Giter Club home page Giter Club logo

cqlsh's Introduction

Cqlsh โ€“ a data transformation tool for CouchDB

cqlsh is a data transformation pipeline that can read data from, and write to e.g. CouchDB, flat files, sqlite3 databases.

Usage

# Dump data from Cloudant to a json-like file
% ./cqlsh --source 'https://skruger.cloudant.com/routes' --sink routes.json --verbose
[source] remote Cloudant: https://skruger.cloudant.com/routes
[sink]   local file: test.json
[source] emitted 2013 records

# Dump data from Cloudant to a sqlite3 database, utilising its json1 extension
% ./cqlsh --source 'https://skruger.cloudant.com/routes' --sink routes.db --verbose
[source] remote Cloudant: https://skruger.cloudant.com/routes
[sink]   SQLite3 database: routes.db
[source] emitted 2013 records

# Dump data from Cloudant as json to stdout
% ./cqlsh --source 'https://skruger.cloudant.com/routes' --sink - | more 

Installation

A Vagrant file is provided. If you want to run it locally, you need to ensure that you build the lsqlite3 rock against a sqlite3 that has the json1 extension enabled. Note that the SQLite3 installed by default on many systems do not enable the json1 extension. In such cases, download the SQLite3 source code and point luarocks to this dir manually:

% sudo luarocks install lsqlite3 SQLITE_DIR=/path/to/latest/sqlite3

On OS/X you can install a modern sqlite3 via brew:

% brew install sqlite3
% sudo luarocks install lsqlite3 SQLITE_DIR=/usr/local/opt/sqlite3

Dependencies

  • lua-cjson
  • lsqlite3
  • lua-http
  • luaposix
  • argparse

Options

--source   - where to read data from: URL | filename.[json|db]
--sink     - where to write data to: filename.[json|db] | -
--username - Cloudant account/API key (for Cloudant source)
--password - Cloudant password (for Cloudant source)
--chunk    - number of docs to process per iteration
--index    - field name to generate index for (for sqlite3 sink)
--verbose  - some basic info

JSON format

If you dump data to a file, it will contain a json-array per line, but the file itself will not be valid json.

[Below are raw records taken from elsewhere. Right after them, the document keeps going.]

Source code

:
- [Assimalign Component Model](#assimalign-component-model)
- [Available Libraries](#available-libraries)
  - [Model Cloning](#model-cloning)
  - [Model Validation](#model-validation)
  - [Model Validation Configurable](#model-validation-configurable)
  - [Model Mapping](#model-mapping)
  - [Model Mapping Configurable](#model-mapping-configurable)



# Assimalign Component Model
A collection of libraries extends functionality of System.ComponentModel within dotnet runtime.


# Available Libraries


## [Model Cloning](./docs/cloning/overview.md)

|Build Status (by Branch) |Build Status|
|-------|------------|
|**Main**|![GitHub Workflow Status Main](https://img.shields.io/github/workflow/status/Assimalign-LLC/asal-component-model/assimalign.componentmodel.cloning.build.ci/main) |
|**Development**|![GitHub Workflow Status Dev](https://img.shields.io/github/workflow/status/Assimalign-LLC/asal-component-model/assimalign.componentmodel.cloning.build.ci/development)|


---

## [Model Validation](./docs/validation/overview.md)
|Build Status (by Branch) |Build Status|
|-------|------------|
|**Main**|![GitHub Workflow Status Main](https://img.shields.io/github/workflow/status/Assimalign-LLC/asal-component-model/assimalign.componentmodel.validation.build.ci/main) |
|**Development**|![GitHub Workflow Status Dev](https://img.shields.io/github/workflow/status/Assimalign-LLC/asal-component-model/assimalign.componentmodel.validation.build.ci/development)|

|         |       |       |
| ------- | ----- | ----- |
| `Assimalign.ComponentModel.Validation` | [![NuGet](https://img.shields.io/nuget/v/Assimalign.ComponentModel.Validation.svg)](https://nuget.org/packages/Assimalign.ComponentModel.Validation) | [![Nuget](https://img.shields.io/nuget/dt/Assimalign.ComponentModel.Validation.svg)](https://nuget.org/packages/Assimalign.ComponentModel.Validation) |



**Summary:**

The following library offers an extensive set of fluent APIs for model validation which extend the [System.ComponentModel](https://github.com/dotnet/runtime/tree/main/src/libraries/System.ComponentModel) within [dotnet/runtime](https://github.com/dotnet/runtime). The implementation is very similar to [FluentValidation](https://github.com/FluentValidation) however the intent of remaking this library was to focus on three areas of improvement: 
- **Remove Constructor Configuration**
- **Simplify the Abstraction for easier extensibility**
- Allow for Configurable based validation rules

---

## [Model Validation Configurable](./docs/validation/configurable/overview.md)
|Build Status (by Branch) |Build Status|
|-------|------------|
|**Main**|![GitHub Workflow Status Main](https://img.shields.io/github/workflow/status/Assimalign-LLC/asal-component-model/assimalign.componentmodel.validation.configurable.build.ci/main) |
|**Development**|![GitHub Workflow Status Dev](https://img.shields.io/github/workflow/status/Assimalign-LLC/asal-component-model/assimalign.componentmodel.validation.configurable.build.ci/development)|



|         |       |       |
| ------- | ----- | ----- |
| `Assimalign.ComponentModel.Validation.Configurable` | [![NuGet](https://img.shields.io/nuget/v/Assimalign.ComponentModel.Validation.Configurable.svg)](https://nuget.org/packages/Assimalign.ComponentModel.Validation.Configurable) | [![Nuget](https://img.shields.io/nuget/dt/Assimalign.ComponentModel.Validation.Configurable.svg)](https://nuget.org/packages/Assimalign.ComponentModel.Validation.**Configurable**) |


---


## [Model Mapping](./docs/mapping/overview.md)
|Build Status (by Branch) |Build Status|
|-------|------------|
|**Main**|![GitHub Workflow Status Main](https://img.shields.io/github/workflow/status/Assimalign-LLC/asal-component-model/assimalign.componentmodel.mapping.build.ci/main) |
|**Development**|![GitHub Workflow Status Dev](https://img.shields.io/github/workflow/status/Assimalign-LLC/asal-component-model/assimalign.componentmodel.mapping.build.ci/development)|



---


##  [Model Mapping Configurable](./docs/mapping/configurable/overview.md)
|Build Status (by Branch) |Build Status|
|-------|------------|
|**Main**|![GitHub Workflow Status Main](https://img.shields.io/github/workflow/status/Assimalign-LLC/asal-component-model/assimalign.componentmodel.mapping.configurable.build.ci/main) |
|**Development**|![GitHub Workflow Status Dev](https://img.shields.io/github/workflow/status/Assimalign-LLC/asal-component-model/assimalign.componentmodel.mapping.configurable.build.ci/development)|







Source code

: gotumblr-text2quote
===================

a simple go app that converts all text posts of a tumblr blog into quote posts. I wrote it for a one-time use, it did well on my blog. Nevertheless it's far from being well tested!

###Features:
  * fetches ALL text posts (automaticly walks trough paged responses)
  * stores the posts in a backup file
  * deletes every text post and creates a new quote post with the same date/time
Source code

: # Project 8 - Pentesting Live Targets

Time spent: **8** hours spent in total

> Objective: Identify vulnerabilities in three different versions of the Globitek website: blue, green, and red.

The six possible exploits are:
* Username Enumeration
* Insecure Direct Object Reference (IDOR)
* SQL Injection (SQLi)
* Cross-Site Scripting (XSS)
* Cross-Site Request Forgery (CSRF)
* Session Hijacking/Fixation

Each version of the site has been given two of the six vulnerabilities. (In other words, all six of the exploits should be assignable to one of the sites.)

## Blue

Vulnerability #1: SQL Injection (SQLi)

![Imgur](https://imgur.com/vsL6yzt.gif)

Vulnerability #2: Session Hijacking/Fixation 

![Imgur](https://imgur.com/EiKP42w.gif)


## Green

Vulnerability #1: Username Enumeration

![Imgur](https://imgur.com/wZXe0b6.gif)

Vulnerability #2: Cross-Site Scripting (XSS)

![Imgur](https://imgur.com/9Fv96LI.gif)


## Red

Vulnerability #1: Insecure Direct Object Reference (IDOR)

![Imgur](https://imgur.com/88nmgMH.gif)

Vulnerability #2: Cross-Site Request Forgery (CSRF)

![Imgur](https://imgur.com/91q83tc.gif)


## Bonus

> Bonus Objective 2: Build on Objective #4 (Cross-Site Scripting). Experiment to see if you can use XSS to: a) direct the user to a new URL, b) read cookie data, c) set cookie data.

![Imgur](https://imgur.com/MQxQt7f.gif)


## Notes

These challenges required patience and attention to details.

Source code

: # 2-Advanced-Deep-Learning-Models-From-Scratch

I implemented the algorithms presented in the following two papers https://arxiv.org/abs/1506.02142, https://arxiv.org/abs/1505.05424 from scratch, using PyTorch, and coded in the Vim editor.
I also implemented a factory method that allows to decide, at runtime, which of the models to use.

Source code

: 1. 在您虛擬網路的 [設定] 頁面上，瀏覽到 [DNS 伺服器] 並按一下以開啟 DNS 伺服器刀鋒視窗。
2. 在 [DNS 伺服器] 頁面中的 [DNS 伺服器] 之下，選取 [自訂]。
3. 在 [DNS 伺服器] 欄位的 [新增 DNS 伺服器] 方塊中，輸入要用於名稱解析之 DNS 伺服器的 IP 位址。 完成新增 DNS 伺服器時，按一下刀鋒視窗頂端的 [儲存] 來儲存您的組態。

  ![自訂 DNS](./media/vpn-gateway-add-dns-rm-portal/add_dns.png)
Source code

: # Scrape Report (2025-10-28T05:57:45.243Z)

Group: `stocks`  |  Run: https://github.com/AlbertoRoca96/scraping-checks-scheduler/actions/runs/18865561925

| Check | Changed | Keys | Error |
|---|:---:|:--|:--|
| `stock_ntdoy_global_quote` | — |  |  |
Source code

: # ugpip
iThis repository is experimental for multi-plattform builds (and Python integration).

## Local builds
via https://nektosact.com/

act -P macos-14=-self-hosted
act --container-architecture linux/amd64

Each line will be a json-array contaning at most chunk records. To process such a file in Lua, you could do something like:

local json = require 'cjson'
for line in io.lines(filename) do
    for _, record in ipairs(json.decode(line)) do
        -- do something with record
    end
end

Using the SQLite3 json1 extension to query json documents

The schema employed is pretty simple:

CREATE TABLE IF NOT EXISTS documents (
    _id TEXT NOT NULL,
    _rev TEXT NOT NULL,
    body TEXT,
    UNIQUE (_id, _rev) ON CONFLICT IGNORE
);
CREATE TABLE IF NOT EXISTS local (
    sync_id INTEGER PRIMARY KEY,
    last_seq TEXT
);

The document itself is simply a text field in the documents table. The second table holds Cloudant sequence ids for its changes feed, giving the option to resume from the first new document (WIP).

In SQLite3, you can index on arbitrary expressions, including those provided by the json1 extension. If you specify fields to be indexed, the indexes will be generated using the statement:

CREATE INDEX '{fieldname}' ON documents(json_extract(body, '$.{fieldname}'));

where fieldname is the field in the json body for which the index was requested. The $ anchors the expression to the top-level of the json-object. In order to access a nested field, e.g. the country in the following doc:

{
    "_id": "7a36cbc16e43e362e1ae68861abfb1ec",
    "_rev": "1-7d0f95d893ba26ae0d7949707022b03f",
    "address": {
        "street": "1366 Main St",
        "city": "Boston",
        "zip": "02134",
        "country": "USA"
    }
}

you'd use $.address.country.

In the routes database above, to find all routes on the Stanage crag:

SELECT _id, json_extract(body, '$.crag'), json_extract(body, '$.name') 
    FROM documents WHERE json_extact(body, '$.crag') = 'Stanage';

If you have requested the indexes to be created, you can verify that your queries hit them, e.g.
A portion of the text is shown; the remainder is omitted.